══ Provided records

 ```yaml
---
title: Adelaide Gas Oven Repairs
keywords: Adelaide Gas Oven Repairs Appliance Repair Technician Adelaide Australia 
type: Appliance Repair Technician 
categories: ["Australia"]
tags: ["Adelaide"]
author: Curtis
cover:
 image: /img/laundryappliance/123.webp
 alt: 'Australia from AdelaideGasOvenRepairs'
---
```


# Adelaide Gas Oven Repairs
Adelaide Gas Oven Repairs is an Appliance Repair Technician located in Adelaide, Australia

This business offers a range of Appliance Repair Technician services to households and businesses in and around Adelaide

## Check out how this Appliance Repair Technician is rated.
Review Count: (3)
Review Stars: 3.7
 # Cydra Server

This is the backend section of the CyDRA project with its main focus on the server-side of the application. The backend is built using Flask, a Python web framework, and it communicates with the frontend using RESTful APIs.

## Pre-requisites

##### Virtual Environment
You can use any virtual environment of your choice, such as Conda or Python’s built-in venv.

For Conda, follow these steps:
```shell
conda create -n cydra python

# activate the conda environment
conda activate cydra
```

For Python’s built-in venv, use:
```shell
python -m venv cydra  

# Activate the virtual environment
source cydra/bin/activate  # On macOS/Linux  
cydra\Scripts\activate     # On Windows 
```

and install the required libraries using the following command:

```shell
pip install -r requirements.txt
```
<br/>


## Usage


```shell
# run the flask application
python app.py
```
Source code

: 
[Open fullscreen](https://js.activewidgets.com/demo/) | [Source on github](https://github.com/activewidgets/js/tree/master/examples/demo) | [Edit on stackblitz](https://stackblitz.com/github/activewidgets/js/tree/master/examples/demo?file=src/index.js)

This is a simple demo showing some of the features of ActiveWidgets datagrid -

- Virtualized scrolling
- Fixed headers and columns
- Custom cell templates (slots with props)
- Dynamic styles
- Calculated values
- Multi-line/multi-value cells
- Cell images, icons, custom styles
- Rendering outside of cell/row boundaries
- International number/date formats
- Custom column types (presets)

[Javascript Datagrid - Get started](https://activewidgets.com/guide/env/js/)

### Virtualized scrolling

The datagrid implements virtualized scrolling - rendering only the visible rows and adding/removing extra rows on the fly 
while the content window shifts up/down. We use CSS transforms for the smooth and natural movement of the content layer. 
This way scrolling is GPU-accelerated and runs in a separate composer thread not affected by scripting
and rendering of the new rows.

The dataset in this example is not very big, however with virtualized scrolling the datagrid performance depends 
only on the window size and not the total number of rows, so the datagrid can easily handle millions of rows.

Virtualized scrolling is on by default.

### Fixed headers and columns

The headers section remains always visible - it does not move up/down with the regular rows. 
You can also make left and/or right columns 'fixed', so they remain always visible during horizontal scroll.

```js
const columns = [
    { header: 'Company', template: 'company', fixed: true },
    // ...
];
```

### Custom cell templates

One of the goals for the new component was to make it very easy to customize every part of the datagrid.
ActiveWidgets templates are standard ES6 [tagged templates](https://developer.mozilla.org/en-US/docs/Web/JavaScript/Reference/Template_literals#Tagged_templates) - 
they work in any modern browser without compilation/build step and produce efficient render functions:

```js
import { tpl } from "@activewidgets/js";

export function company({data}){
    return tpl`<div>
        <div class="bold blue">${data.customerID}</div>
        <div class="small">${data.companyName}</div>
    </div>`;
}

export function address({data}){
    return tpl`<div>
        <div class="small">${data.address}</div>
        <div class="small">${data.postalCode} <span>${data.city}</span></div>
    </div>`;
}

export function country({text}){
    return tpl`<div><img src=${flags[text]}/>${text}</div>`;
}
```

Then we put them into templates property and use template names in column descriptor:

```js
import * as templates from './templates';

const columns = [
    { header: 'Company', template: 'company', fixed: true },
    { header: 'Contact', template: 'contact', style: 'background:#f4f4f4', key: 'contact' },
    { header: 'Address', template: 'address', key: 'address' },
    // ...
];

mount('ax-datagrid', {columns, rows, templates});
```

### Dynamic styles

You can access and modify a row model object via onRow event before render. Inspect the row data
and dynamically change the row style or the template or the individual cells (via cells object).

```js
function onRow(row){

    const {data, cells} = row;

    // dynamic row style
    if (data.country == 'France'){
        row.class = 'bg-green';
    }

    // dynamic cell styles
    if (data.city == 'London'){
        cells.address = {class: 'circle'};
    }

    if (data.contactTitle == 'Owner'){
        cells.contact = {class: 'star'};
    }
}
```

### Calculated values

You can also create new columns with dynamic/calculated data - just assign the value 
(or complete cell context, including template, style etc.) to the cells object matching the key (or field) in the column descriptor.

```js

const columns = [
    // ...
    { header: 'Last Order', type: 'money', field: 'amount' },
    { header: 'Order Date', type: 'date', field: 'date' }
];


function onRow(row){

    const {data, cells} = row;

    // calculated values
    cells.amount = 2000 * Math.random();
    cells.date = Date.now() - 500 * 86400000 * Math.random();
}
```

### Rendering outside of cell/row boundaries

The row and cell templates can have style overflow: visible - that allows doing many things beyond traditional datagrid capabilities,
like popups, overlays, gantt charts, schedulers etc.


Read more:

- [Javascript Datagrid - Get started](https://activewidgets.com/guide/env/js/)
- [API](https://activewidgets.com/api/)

════

**Exercise goal**.
Scan the data above; copy every line where "Technician" appears.

**Response to this task**.
keywords: Adelaide Gas Oven Repairs Appliance Repair Technician Adelaide Australia 
type: Appliance Repair Technician 
Adelaide Gas Oven Repairs is an Appliance Repair Technician located in Adelaide, Australia
This business offers a range of Appliance Repair Technician services to households and businesses in and around Adelaide
## Check out how this Appliance Repair Technician is rated.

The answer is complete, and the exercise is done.